Wednesday, July 3, 2013

Wine from Georgia is totally underrated right now

by Jeffrey Shaw

03.07.2013. Oh, you thought Georgia was known for peaches? Well they are, but we’re not talking about that Georgia. We all know and love European wines. France, Spain, and Portugal are the real heavy hitters, providing us with excellent reds and whites. But there’s more to wine in Europe than just a few Western European countries. Georgia, a former Soviet republic in the southern Caucasus, is renowned across the former USSR for its wines. Archaeological research has even uncovered wines from 8,000 years ago in what is today Georgia.

The biggest wine-producing region in Georgia is Kakheti, where the majority of Georgian grapes are grown. Some Georgian wines are still served in their traditional clay bottles. If you can find these, they’ll make a great conversation piece to go along with your glass of wine!

A popular red wine from Georgia is called Kindzmarauli. It’s a semi-sweet wine. Fans of dry reds will like Mukuzani, which is aged for at least three years in oak casks. Mukuzani wines have won awards all over the world for their unique taste. Both of these wines are made from the Saperavi grape, but they taste vastly different because of the differences in how they’re aged and stored. Georgian reds are particularly good with red meat dishes.

White wine fans will love Mtsvani, a dry white wine that shares its name with the grape from which it’s made. And Tsinandali white wine is fermented and then aged for three years to bring out its own distinct flavor. All of them pair well with chicken or fish, and a glass of cool Georgian white wine would be perfect in the summer heat.

And for the adventurous, Georgian fortified wines are some of the finest around.

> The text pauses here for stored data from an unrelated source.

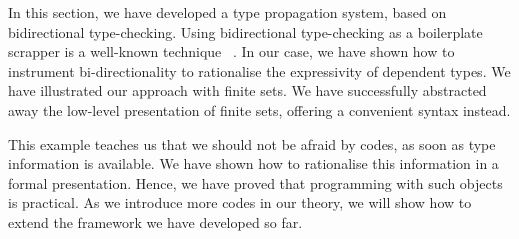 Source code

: In this section, we have developed a type propagation system, based
on bidirectional type-checking. Using bidirectional type-checking as a
boilerplate scrapper is a well-known technique~\cite{who?} . In our case, we have shown how to instrument
bi-directionality to rationalise the expressivity of dependent
types. We have illustrated our approach with finite sets. We have
successfully abstracted away the low-level presentation of finite
sets, offering a convenient syntax instead.

This example teaches us that we should not be afraid by codes, as soon
as type information is available. We have shown how to rationalise
this information in a formal presentation. Hence, we have proved that
programming with such objects is practical. As we introduce more codes
in our theory, we will show how to extend the framework we have
developed so far.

Anaga is a good equivalent to Madeira, while Veria is a delicious vintage white port.

While Georgian wine gets a lot of praise from wine lovers, it’s quite hard to get a hold of in the US. Your best bet is to look for it in grocery stores that cater to Russian-speaking emigrants, or looking online for it. No matter what, getting a few bottles will be completely worth the trouble. Wine from Georgia is totally underrated right now. Try to get your hands on a bottle or two so that you can share with friends and spread the word!